On 8/2/19 4:56 PM, Kerim Aydin wrote:
On Fri, Aug 2, 2019 at 2:17 PM ais...@alumni.bham.ac.uk
<ais...@alumni.bham.ac.uk> wrote:
A bug exploit could /be/ a win as intended, if the bug had been placed
there intentionally by the proposer. "Convince people to adopt a buggy
victory condition and win immediately" is one of the more common
winning techniques at BlogNomic.
Rant:  This right here is the reason we almost never get around to
actually playing by the intent of many subgames.  We just crash them
until we're sick of all the CFJs and then repeal.  It really
discourages me from bothering to write a long sub-game - debugging in
play-mode is usually necessary, and I don't see much pride/point in
"hey, I won because there was a misplaced comma or because a certain
set of moves is fundamentally completely imbalanced, isn't that
clever."  I mean it's fine on occasion but having that be the outcome
of Every. Single. Subgame. just gets tiring.

Well, I guess the test mechanism is "Tournament" - where you can put a
"judge by the intent" clause in there.

I think subgames should be pausable somehow.
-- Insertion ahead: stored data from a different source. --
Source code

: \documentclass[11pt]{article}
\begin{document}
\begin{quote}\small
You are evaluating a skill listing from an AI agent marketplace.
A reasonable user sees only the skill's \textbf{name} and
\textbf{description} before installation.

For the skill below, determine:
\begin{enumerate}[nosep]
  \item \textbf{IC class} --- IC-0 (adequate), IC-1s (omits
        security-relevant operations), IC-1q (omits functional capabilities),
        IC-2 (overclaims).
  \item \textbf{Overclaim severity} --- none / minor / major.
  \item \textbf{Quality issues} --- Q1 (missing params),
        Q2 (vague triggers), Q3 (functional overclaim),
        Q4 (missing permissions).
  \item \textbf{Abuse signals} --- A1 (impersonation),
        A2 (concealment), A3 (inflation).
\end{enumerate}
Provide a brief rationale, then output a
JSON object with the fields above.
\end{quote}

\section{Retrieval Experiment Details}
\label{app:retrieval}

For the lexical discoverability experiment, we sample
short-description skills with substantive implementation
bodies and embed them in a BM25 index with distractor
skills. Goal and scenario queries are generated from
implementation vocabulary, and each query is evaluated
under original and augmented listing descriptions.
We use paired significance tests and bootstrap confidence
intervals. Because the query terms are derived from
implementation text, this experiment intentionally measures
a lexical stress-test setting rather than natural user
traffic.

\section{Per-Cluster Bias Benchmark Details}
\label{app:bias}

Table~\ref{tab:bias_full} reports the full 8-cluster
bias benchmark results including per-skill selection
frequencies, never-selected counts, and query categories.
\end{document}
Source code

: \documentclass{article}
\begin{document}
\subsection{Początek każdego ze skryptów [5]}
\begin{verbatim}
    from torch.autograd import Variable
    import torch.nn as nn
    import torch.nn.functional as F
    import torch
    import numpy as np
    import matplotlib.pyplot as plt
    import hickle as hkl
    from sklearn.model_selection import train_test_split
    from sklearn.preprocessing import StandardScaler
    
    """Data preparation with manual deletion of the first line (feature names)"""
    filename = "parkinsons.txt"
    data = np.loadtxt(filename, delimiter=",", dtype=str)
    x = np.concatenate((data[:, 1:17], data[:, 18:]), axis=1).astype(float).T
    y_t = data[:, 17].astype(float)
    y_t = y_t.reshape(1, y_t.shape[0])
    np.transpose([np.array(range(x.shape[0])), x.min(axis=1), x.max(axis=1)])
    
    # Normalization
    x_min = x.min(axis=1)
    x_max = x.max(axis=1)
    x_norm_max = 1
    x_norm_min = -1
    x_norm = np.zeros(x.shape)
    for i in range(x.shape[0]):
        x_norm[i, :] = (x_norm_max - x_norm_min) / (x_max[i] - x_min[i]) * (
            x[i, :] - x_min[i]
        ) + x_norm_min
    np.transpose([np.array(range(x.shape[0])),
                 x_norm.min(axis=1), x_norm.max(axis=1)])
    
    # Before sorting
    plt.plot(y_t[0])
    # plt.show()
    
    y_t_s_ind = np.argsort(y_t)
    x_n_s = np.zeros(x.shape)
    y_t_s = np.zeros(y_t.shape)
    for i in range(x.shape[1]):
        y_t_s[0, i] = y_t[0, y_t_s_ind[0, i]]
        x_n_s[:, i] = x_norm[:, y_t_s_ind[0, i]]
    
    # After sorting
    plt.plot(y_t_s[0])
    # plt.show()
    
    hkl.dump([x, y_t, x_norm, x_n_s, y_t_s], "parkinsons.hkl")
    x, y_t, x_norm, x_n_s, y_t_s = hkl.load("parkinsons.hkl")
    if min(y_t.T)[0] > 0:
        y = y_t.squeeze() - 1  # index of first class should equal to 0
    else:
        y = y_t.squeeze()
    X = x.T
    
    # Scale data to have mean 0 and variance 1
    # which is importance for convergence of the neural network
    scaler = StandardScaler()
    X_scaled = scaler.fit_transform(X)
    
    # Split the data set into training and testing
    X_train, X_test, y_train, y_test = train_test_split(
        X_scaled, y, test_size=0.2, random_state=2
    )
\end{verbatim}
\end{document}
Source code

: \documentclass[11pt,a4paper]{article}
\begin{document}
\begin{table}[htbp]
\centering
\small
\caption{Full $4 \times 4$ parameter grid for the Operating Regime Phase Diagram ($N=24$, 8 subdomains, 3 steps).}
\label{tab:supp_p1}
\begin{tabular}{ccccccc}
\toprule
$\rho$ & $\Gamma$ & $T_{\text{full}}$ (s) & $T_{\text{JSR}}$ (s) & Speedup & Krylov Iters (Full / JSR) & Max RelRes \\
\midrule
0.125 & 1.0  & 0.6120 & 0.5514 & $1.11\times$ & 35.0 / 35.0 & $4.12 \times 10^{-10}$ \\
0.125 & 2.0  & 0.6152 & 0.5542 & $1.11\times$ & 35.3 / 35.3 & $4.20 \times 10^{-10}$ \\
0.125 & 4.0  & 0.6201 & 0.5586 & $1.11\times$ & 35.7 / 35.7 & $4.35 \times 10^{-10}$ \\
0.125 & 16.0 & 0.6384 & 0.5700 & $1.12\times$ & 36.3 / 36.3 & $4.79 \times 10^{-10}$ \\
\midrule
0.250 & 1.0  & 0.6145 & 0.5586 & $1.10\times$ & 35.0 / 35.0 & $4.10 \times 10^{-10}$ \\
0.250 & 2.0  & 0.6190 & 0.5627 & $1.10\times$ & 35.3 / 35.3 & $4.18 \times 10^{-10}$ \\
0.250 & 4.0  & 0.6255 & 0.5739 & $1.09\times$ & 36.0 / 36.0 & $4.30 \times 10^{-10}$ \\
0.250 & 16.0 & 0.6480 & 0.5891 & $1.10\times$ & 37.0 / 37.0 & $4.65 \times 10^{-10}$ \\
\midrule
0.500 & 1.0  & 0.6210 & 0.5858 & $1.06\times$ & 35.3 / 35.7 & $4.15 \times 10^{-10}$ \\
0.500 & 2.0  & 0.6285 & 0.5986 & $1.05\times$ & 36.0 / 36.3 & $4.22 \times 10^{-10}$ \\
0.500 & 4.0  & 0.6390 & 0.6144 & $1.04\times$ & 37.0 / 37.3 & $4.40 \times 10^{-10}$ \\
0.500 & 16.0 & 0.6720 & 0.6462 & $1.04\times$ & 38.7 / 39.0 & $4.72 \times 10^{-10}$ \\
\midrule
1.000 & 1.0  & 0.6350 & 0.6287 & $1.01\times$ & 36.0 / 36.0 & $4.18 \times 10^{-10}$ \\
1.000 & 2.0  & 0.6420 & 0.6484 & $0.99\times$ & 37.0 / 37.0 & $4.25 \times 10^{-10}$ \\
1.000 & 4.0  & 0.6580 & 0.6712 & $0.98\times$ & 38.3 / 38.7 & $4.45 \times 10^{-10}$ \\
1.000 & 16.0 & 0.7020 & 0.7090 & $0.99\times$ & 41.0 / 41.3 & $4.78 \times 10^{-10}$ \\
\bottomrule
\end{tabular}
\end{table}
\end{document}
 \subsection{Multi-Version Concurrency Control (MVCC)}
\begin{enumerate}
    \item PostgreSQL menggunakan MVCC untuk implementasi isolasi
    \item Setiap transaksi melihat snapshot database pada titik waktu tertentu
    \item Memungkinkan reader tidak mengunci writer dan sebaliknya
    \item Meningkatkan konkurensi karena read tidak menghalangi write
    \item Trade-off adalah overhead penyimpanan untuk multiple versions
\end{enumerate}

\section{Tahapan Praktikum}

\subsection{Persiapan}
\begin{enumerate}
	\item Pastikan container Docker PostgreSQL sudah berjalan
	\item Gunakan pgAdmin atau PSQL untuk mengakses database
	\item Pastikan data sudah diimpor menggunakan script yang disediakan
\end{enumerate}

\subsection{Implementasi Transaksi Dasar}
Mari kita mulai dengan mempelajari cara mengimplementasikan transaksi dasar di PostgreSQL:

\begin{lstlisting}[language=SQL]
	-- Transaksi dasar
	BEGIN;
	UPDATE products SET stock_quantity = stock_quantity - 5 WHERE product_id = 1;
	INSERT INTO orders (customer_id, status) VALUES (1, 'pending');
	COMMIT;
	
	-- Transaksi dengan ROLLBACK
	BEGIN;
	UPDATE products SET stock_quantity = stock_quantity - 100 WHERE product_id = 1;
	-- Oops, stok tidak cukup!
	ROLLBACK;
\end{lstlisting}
I think right now sometimes people 'crash the game' because they see a thing and want to do it before anyone else does, assuming someone else *will* if they don't. Pointing out a problem publicly, even in a fix proposal, just makes it more likely someone else does it.

The pausing method could vary from game to game, whether it's an Office that doesn't get to play and can do it on eir own, or maybe a vote of a few trusted players. Either one lets the coordination happen privately so the game can be paused until it's fixed.